Vach W, Blettner M
Institute of Medical Biometry and Informatics, University of Freiburg, Germany.
Am J Epidemiol. 1991 Oct 15;134(8):895-907. doi: 10.1093/oxfordjournals.aje.a116164.
The effects of missing values for a confounding variable are investigated in the setting of case-control studies in which, for simplicity, the effect of one binary risk factor and one categoric confounding variable on disease risk is under investigation. Some ad hoc techniques with which to deal with missing values are examined under different assumptions about the missing-data mechanism. Examples are given to illustrate that the magnitude of the bias that is introduced by applying an inadequate procedure can be large under circumstances that occur frequently in empiric research. This is true even for so-called complete case analysis, i.e., when only data on subjects with complete information are used. Appropriate bias corrections are derived. Making use of data on those subjects who are neglected in complete case analysis by creating an additional category always results in biased estimation. An alternative is to allocate these subjects to the cells of the contingency table in an appropriate manner.
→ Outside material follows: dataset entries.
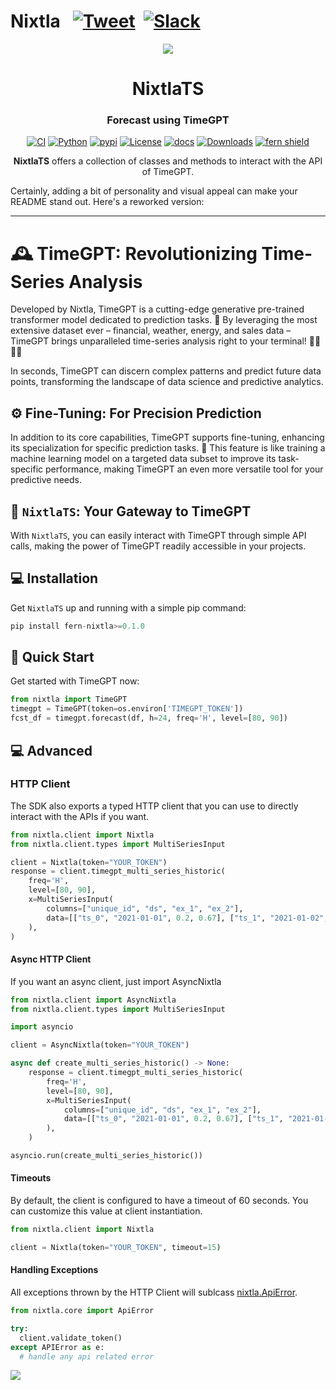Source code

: # Nixtla &nbsp; [![Tweet](https://img.shields.io/twitter/url/http/shields.io.svg?style=social)](https://twitter.com/intent/tweet?text=Statistical%20Forecasting%20Algorithms%20by%20Nixtla%20&url=https://github.com/Nixtla/statsforecast&via=nixtlainc&hashtags=StatisticalModels,TimeSeries,Forecasting) &nbsp;[![Slack](https://img.shields.io/badge/Slack-4A154B?&logo=slack&logoColor=white)](https://join.slack.com/t/nixtlacommunity/shared_invite/zt-1pmhan9j5-F54XR20edHk0UtYAPcW4KQ)

<div align="center">
<img src="https://raw.githubusercontent.com/Nixtla/neuralforecast/main/nbs/imgs_indx/logo_mid.png">
<h1 align="center">NixtlaTS</h1>
<h3 align="center">Forecast using TimeGPT</h3>
    
[![CI](https://github.com/fern-nixtla/nixtla-python/actions/workflows/ci.yml/badge.svg?branch=main)](.github/workflows/ci.yml)
[![Python](https://img.shields.io/pypi/pyversions/fern-nixtla)](https://pypi.org/project/fern-nixtla/)
[![pypi](https://img.shields.io/pypi/v/fern-nixtla.svg)](https://pypi.python.org/pypi/fern-nixtla)
[![License](https://img.shields.io/badge/License-Apache_2.0-blue.svg)](https://github.com/Nixtla/nixtlats/blob/main/LICENSE)
[![docs](https://img.shields.io/website-up-down-green-red/http/nixtla.github.io/nixtla.svg?label=docs)](https://nixtla.github.io/nixtla/)
[![Downloads](https://pepy.tech/badge/nixtlats)](https://pepy.tech/project/nixtlats)
[![fern shield](https://img.shields.io/badge/%F0%9F%8C%BF-SDK%20generated%20by%20Fern-brightgreen)](https://github.com/fern-api/fern)
    
**NixtlaTS** offers a collection of classes and methods to interact with the API of TimeGPT.
</div>

Certainly, adding a bit of personality and visual appeal can make your README stand out. Here's a reworked version:

---

# 🕰️ TimeGPT: Revolutionizing Time-Series Analysis

Developed by Nixtla, TimeGPT is a cutting-edge generative pre-trained transformer model dedicated to prediction tasks. 🚀 By leveraging the most extensive dataset ever – financial, weather, energy, and sales data – TimeGPT brings unparalleled time-series analysis right to your terminal! 👩‍💻👨‍💻

In seconds, TimeGPT can discern complex patterns and predict future data points, transforming the landscape of data science and predictive analytics.

## ⚙️ Fine-Tuning: For Precision Prediction

In addition to its core capabilities, TimeGPT supports fine-tuning, enhancing its specialization for specific prediction tasks. 🎯 This feature is like training a machine learning model on a targeted data subset to improve its task-specific performance, making TimeGPT an even more versatile tool for your predictive needs.

## 🔄 `NixtlaTS`: Your Gateway to TimeGPT

With `NixtlaTS`, you can easily interact with TimeGPT through simple API calls, making the power of TimeGPT readily accessible in your projects.

## 💻 Installation

Get `NixtlaTS` up and running with a simple pip command:

```python
pip install fern-nixtla>=0.1.0
```

## 🎈 Quick Start

Get started with TimeGPT now:

```python
from nixtla import TimeGPT
timegpt = TimeGPT(token=os.environ['TIMEGPT_TOKEN'])
fcst_df = timegpt.forecast(df, h=24, freq='H', level=[80, 90])
```

## 💻 Advanced

### HTTP Client

The SDK also exports a typed HTTP client that you can use to directly
interact with the APIs if you want.

```python
from nixtla.client import Nixtla
from nixtla.client.types import MultiSeriesInput

client = Nixtla(token="YOUR_TOKEN")
response = client.timegpt_multi_series_historic(
    freq='H',
    level=[80, 90],
    x=MultiSeriesInput(
        columns=["unique_id", "ds", "ex_1", "ex_2"],
        data=[["ts_0", "2021-01-01", 0.2, 0.67], ["ts_1", "2021-01-02", 0.4, 0.7]]
    ),
)
```

#### Async HTTP Client

If you want an async client, just import AsyncNixtla

```python
from nixtla.client import AsyncNixtla
from nixtla.client.types import MultiSeriesInput

import asyncio

client = AsyncNixtla(token="YOUR_TOKEN")

async def create_multi_series_historic() -> None:
    response = client.timegpt_multi_series_historic(
        freq='H',
        level=[80, 90],
        x=MultiSeriesInput(
            columns=["unique_id", "ds", "ex_1", "ex_2"],
            data=[["ts_0", "2021-01-01", 0.2, 0.67], ["ts_1", "2021-01-02", 0.4, 0.7]]
        ),
    )

asyncio.run(create_multi_series_historic())
```

#### Timeouts

By default, the client is configured to have a timeout of 60 seconds.
You can customize this value at client instantiation.

```python
from nixtla.client import Nixtla

client = Nixtla(token="YOUR_TOKEN", timeout=15)
```

#### Handling Exceptions

All exceptions thrown by the HTTP Client will sublcass [nixtla.ApiError](./src/nixtla/core/api_error.py).

```python
from nixtla.core import ApiError

try:
  client.validate_token()
except APIError as e:
  # handle any api related error
```

![](./nbs/img/forecast_readme.png)
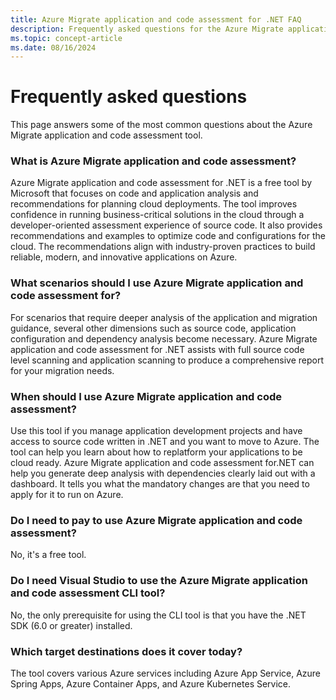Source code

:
 ```yaml
---
title: Azure Migrate application and code assessment for .NET FAQ
description: Frequently asked questions for the Azure Migrate application and code assessment for .NET
ms.topic: concept-article
ms.date: 08/16/2024
---
```


# Frequently asked questions

This page answers some of the most common questions about the Azure Migrate application and code assessment tool.

### What is Azure Migrate application and code assessment?

Azure Migrate application and code assessment for .NET is a free tool by Microsoft that focuses on code and application analysis and recommendations for planning cloud deployments. The tool improves confidence in running business-critical solutions in the cloud through a developer-oriented assessment experience of source code. It also provides recommendations and examples to optimize code and configurations for the cloud. The recommendations align with industry-proven practices to build reliable, modern, and innovative applications on Azure.

### What scenarios should I use Azure Migrate application and code assessment for?

For scenarios that require deeper analysis of the application and migration guidance, several other dimensions such as source code, application configuration and dependency analysis become necessary. Azure Migrate application and code assessment for .NET assists with full source code level scanning and application scanning to produce a comprehensive report for your migration needs.

### When should I use Azure Migrate application and code assessment?

Use this tool if you manage application development projects and have access to source code written in .NET and you want to move to Azure. The tool can help you learn about how to replatform your applications to be cloud ready. Azure Migrate application and code assessment for.NET can help you generate deep analysis with dependencies clearly laid out with a dashboard. It tells you what the mandatory changes are that you need to apply for it to run on Azure.

### Do I need to pay to use Azure Migrate application and code assessment?

No, it's a free tool.

### Do I need Visual Studio to use the Azure Migrate application and code assessment CLI tool?

No, the only prerequisite for using the CLI tool is that you have the .NET SDK (6.0 or greater) installed.

### Which target destinations does it cover today?

The tool covers various Azure services including Azure App Service, Azure Spring Apps, Azure Container Apps, and Azure Kubernetes Service.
This approach yields consistent estimates if the data are missing at random. Choosing an appropriate method for dealing with missing values always requires some knowledge of why the data are missing. This suggests that investigators should carry out validation studies to understand whether the missing values occur randomly across the study population or occur more frequently in specific subgroups.
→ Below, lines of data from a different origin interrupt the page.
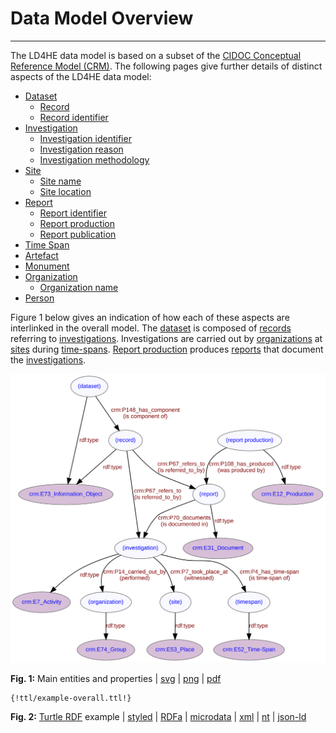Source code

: # Data Model Overview
***
The LD4HE data model is based on a subset of the [CIDOC Conceptual Reference Model (CRM)](http://www.cidoc-crm.org/). The following pages give further details of distinct aspects of the LD4HE data model:

* [Dataset](ld4he-dataset.md)
	* [Record](ld4he-record.md)  
	* [Record identifier](ld4he-identifier.md)  
* [Investigation](ld4he-investigation.md)
	* [Investigation identifier](ld4he-investigation-identifier.md)
	* [Investigation reason](ld4he-investigation-reason.md)
	* [Investigation methodology](ld4he-methodology.md)	
* [Site](ld4he-site.md)
	* [Site name](ld4he-site-name.md)
	* [Site location](ld4he-site-location.md)		
* [Report](ld4he-report.md)
	* [Report identifier](ld4he-report-identifier.md)
	* [Report production](ld4he-report-production.md)
	* [Report publication](ld4he-report-publication.md)
* [Time Span](ld4he-timespan.md)  
* [Artefact](ld4he-artefact.md)
* [Monument](ld4he-monument.md)
* [Organization](ld4he-organization.md)	
	* [Organization name](ld4he-organization-name.md)	
* [Person](ld4he-person.md)  

Figure 1 below gives an indication of how each of these aspects are interlinked in the overall model. The [dataset](ld4he-dataset.md) is composed of [records](ld4he-record.md) referring to [investigations](ld4he-investigation.md). Investigations are carried out by [organizations](ld4he-organization.md) at [sites](ld4he-site.md) during [time-spans](ld4he-timespan.md). [Report production](ld4he-report-production.md) produces [reports](ld4he-report.md) that document the [investigations](ld4he-investigation.md).

![model](img/ld4he-main-model.svg)

**Fig. 1:** Main entities and properties | [svg](img/ld4he-main-model.svg) | [png](img/ld4he-main-model.png) | [pdf](img/ld4he-main-model.pdf)

```turtle
{!ttl/example-overall.ttl!}
```
**Fig. 2:** [Turtle RDF](https://www.w3.org/TR/turtle/) example 
| [styled](https://cdn.rawgit.com/niklasl/ldtr/v0.2.2/demo/?url=https://cbinding.github.io/LD4HE/ttl/example-overall.ttl)
| [RDFa](http://rdf-translator.appspot.com/convert/n3/rdfa/html/https://cbinding.github.io/LD4HE/ttl/example-overall.ttl)
| [microdata](http://rdf-translator.appspot.com/convert/n3/microdata/html/https://cbinding.github.io/LD4HE/ttl/example-overall.ttl)
| [xml](http://rdf-translator.appspot.com/convert/n3/xml/html/https://cbinding.github.io/LD4HE/ttl/example-overall.ttl) 
| [nt](http://rdf-translator.appspot.com/convert/n3/nt/html/https://cbinding.github.io/LD4HE/ttl/example-overall.ttl)
| [json-ld](http://rdf-translator.appspot.com/convert/n3/json-ld/html/https://cbinding.github.io/LD4HE/ttl/example-overall.ttl)
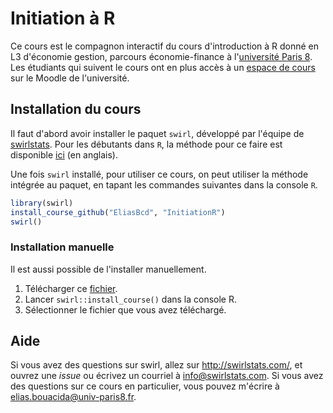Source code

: # Initiation à R

Ce cours est le compagnon interactif du cours d'introduction à R donné en L3 d'économie gestion, parcours économie-finance à l'[université Paris 8](https://www.univ-paris8.fr).  
Les étudiants qui suivent le cours ont en plus accès à un [espace de cours](https://moodle.univ-paris8.fr/course/view.php?id=18115) sur le Moodle de l'université.

## Installation du cours

Il faut d'abord avoir installer le paquet `swirl`, développé par l'équipe de [swirlstats](https://swirlstats.com/).
Pour les débutants dans `R`, la méthode pour ce faire est disponible [ici](https://swirlstats.com/students.html) (en anglais).

Une fois `swirl` installé, pour utiliser ce cours, on peut utiliser la méthode intégrée au paquet, en tapant les commandes suivantes dans la console `R`.

```r
library(swirl)
install_course_github("EliasBcd", "InitiationR")
swirl()
```

### Installation manuelle

Il est aussi possible de l'installer manuellement.

1. Télécharger ce [fichier](https://github.com/EliasBcd/InitiationR/raw/master/InitiationR.swc).
2. Lancer `swirl::install_course()` dans la console R.
3. Sélectionner le fichier que vous avez téléchargé.

## Aide

Si vous avez des questions sur swirl, allez sur <http://swirlstats.com/>, et ouvrez une *issue* ou écrivez un courriel à [info@swirlstats.com](mailto:info@swirlstats.com).
Si vous avez des questions sur ce cours en particulier, vous pouvez m'écrire à [elias.bouacida@univ-paris8.fr](mailto:elias.bouacida@univ-paris8.fr).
在病例对照研究的背景下,研究了混杂变量缺失值的影响。为简单起见,在该研究中,调查了一个二元风险因素和一个分类混杂变量对疾病风险的影响。在关于缺失数据机制的不同假设下,研究了一些处理缺失值的临时技术。给出的例子表明,在实证研究中经常出现的情况下,应用不适当的程序所引入的偏差幅度可能很大。即使对于所谓的完全病例分析也是如此,即仅使用具有完整信息的受试者的数据时。推导了适当的偏差校正方法。通过创建一个额外类别来利用完全病例分析中被忽略的那些受试者的数据,总是会导致有偏差的估计。另一种方法是以适当的方式将这些受试者分配到列联表的单元格中。如果数据是随机缺失的,这种方法会产生一致的估计。选择一种合适的处理缺失值的方法总是需要一些关于数据缺失原因的知识。这表明研究人员应该进行验证研究,以了解缺失值是在整个研究人群中随机出现,还是在特定亚组中更频繁地出现。